With my head resting against the corner of the bed and the small room as always, I imagined it blowing up to every corner. My eyes were bulging in turn, stretching out as my forehead became even more bulbous. It would be bad enough like this, but throughout the first hour in bed, it felt like I was being shaken back and forth with fluctuations, with the imagined expansion giving away to shrunkenness in a really cavernous, high-walled room.
Sleep should have been relief from a horrible day. That’s what you get when you can’t open up about stupid things that no-one can understand, and bottle up as a result.
I hate the internet right now. I would normally spend most of the morning switching from the work I’m supposed to be doing, to refreshing Twitter and Facebook but I just can’t bear it. As an aspiring journalist/lefty-liberal sheeperson, I should have very special (AND CONFLICTING!!!111) thoughts on the Johann Hari clusterfuck, but there’s so much shouting about hypocrisy, twittermobs and general entitlement issues that it’s difficult to concentrate - not that my daft stuttering non sequitur thoughts would get retweeted anyway - but I gave up yesterday afternoon in tears.
Like the earlier, similar Nadine Dorries situation, it’s really hard to explain to people close to you. “Mum, it’s nothing, I’m just taking arguments on the internet way too seriously again…”
After all, complaining about things on Twitter is stupid, right? It’s your fault for signing up in the first place and becoming addicted, isn’t it? I keep refreshing to see tweets on “If you don’t like it right now, take a break!” and “People keep going on about the Daily Mail/outrageous thing of note. We get it!” and if only it could be that easy.
The trouble is, it’s hard to switch off when being surrounded by debates and bad news. You’re supposed to remain plugged-in, ready for activism, for fear of being deemed as one of those apolitical drones who only care about celebrity and relationships. And when you try to switch off…
As someone with an Autistic Spectrum condition, I know that sensory overload is the worst. I always tell myself that these situations are okay for me, but end up feeling alone and unsure what to do in the worst possible moments. Even in situations I’m used to, I still get that itching feeling when bad music is piped into places such as shops and busy restaurants. This is why I’ve always hated going for post-cinema Pizza Hut with friends as a result.

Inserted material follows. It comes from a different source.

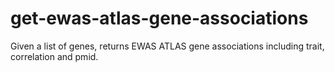 # get-ewas-atlas-gene-associations
Given a list of genes, returns EWAS ATLAS gene associations including trait, correlation and pmid.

I think I have information overload too. Since I’m so uncomfortable in real-world social situations, I’ve used the internet as a crutch for relieving loneliness and venting fear and anger at the detriment of sleeping patterns and deadlines. Even when you do switch off - as I’m starting to do every weekend - you still remember this nasty Tweet you read once, and everything starts again. I don’t know how people brush it off so easily.
This rant should be on LiveJournal. It would be much easier here if I could reblog other people’s rants and go on about how stabby they make you feel about the world on their behalf, punching “THIS!” and “SMH!” into invisible walls. It’s so much harder to get people to actually understand you.